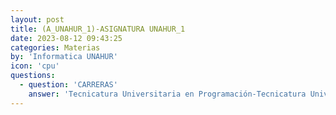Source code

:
 ```yaml
---
layout: post
title: (A_UNAHUR_1)-ASIGNATURA UNAHUR_1
date: 2023-08-12 09:43:25
categories: Materias
by: 'Informatica UNAHUR'
icon: 'cpu'
questions:
  - question: 'CARRERAS'
    answer: 'Tecnicatura Universitaria en Programación-Tecnicatura Universitaria en Redes y Operaciones-Tecnicatura Universitaria en Programación de Videojuegos-Tecnicatura Universitaria en Inteligencia Artificial-'
---
```

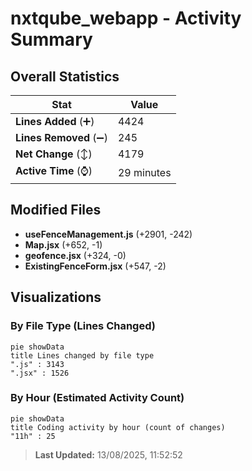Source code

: # nxtqube_webapp - Activity Summary 

## Overall Statistics

| Stat                   | Value                                                             |
| ---------------------- | ----------------------------------------------------------------- |
| **Lines Added** (➕)   | 4424                                          |
| **Lines Removed** (➖) | 245                                        |
| **Net Change** (↕)    | 4179                |
| **Active Time** (⌚)   | 29 minutes |


## Modified Files
- **useFenceManagement.js** (+2901, -242)
- **Map.jsx** (+652, -1)
- **geofence.jsx** (+324, -0)
- **ExistingFenceForm.jsx** (+547, -2)

## Visualizations

### By File Type (Lines Changed)

```mermaid
pie showData
title Lines changed by file type
".js" : 3143
".jsx" : 1526
```

### By Hour (Estimated Activity Count)

```mermaid
pie showData
title Coding activity by hour (count of changes)
"11h" : 25
```


> **Last Updated:** 13/08/2025, 11:52:52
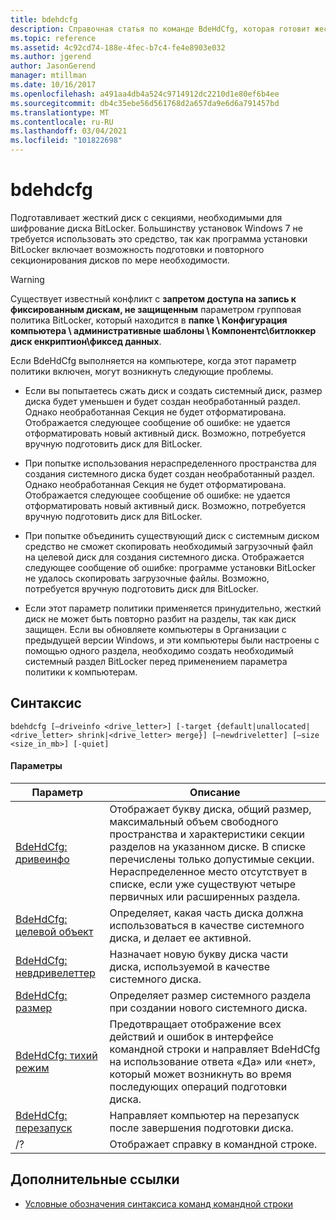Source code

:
 ```yaml
---
title: bdehdcfg
description: Справочная статья по команде BdeHdCfg, которая готовит жесткий диск с секциями, необходимыми для шифрование диска BitLocker.
ms.topic: reference
ms.assetid: 4c92cd74-188e-4fec-b7c4-fe4e8903e032
ms.author: jgerend
author: JasonGerend
manager: mtillman
ms.date: 10/16/2017
ms.openlocfilehash: a491aa4db4a524c9714912dc2210d1e80ef6b4ee
ms.sourcegitcommit: db4c35ebe56d561768d2a657da9e6d6a791457bd
ms.translationtype: MT
ms.contentlocale: ru-RU
ms.lasthandoff: 03/04/2021
ms.locfileid: "101822698"
---
```

# <a name="bdehdcfg"></a>bdehdcfg

Подготавливает жесткий диск с секциями, необходимыми для шифрование диска BitLocker. Большинству установок Windows 7 не требуется использовать это средство, так как программа установки BitLocker включает возможность подготовки и повторного секционирования дисков по мере необходимости.

> [!WARNING]
> Существует известный конфликт с **запретом доступа на запись к фиксированным дискам, не защищенным** параметром групповая политика BitLocker, который находится в **папке \ Конфигурация компьютера \ административные шаблоны \ Компонентс\битлоккер диск енкриптион\фиксед данных**.
>
>Если BdeHdCfg выполняется на компьютере, когда этот параметр политики включен, могут возникнуть следующие проблемы.
>
>- Если вы попытаетесь сжать диск и создать системный диск, размер диска будет уменьшен и будет создан необработанный раздел. Однако необработанная Секция не будет отформатирована. Отображается следующее сообщение об ошибке: не удается отформатировать новый активный диск. Возможно, потребуется вручную подготовить диск для BitLocker.
>
>- При попытке использования нераспределенного пространства для создания системного диска будет создан необработанный раздел. Однако необработанная Секция не будет отформатирована. Отображается следующее сообщение об ошибке: не удается отформатировать новый активный диск. Возможно, потребуется вручную подготовить диск для BitLocker.
>
>- При попытке объединить существующий диск с системным диском средство не сможет скопировать необходимый загрузочный файл на целевой диск для создания системного диска. Отображается следующее сообщение об ошибке: программе установки BitLocker не удалось скопировать загрузочные файлы. Возможно, потребуется вручную подготовить диск для BitLocker.
>
>- Если этот параметр политики применяется принудительно, жесткий диск не может быть повторно разбит на разделы, так как диск защищен. Если вы обновляете компьютеры в Организации с предыдущей версии Windows, и эти компьютеры были настроены с помощью одного раздела, необходимо создать необходимый системный раздел BitLocker перед применением параметра политики к компьютерам.

## <a name="syntax"></a>Синтаксис

```
bdehdcfg [–driveinfo <drive_letter>] [-target {default|unallocated|<drive_letter> shrink|<drive_letter> merge}] [–newdriveletter] [–size <size_in_mb>] [-quiet]
```

#### <a name="parameters"></a>Параметры

| Параметр | Описание |
| --------- |----------- |
| [BdeHdCfg: дривеинфо](bdehdcfg-driveinfo.md) | Отображает букву диска, общий размер, максимальный объем свободного пространства и характеристики секции разделов на указанном диске. В списке перечислены только допустимые секции. Нераспределенное место отсутствует в списке, если уже существуют четыре первичных или расширенных раздела. |
| [BdeHdCfg: целевой объект](bdehdcfg-target.md) | Определяет, какая часть диска должна использоваться в качестве системного диска, и делает ее активной. |
| [BdeHdCfg: невдривелеттер](bdehdcfg-newdriveletter.md) | Назначает новую букву диска части диска, используемой в качестве системного диска. |
| [BdeHdCfg: размер](bdehdcfg-size.md) | Определяет размер системного раздела при создании нового системного диска. |
| [BdeHdCfg: тихий режим](bdehdcfg-quiet.md) | Предотвращает отображение всех действий и ошибок в интерфейсе командной строки и направляет BdeHdCfg на использование ответа «Да» или «нет», который может возникнуть во время последующих операций подготовки диска. |
| [BdeHdCfg: перезапуск](bdehdcfg-restart.md) | Направляет компьютер на перезапуск после завершения подготовки диска. |
| /? | Отображает справку в командной строке. |

## <a name="additional-references"></a>Дополнительные ссылки

- [Условные обозначения синтаксиса команд командной строки](command-line-syntax-key.md)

*THE PROBLEM:* Look through the entries above and report each line where the string "необходимый" occurs.

*ANSWER TO THIS TASK:*
>- При попытке объединить существующий диск с системным диском средство не сможет скопировать необходимый загрузочный файл на целевой диск для создания системного диска. Отображается следующее сообщение об ошибке: программе установки BitLocker не удалось скопировать загрузочные файлы. Возможно, потребуется вручную подготовить диск для BitLocker.
>- Если этот параметр политики применяется принудительно, жесткий диск не может быть повторно разбит на разделы, так как диск защищен. Если вы обновляете компьютеры в Организации с предыдущей версии Windows, и эти компьютеры были настроены с помощью одного раздела, необходимо создать необходимый системный раздел BitLocker перед применением параметра политики к компьютерам.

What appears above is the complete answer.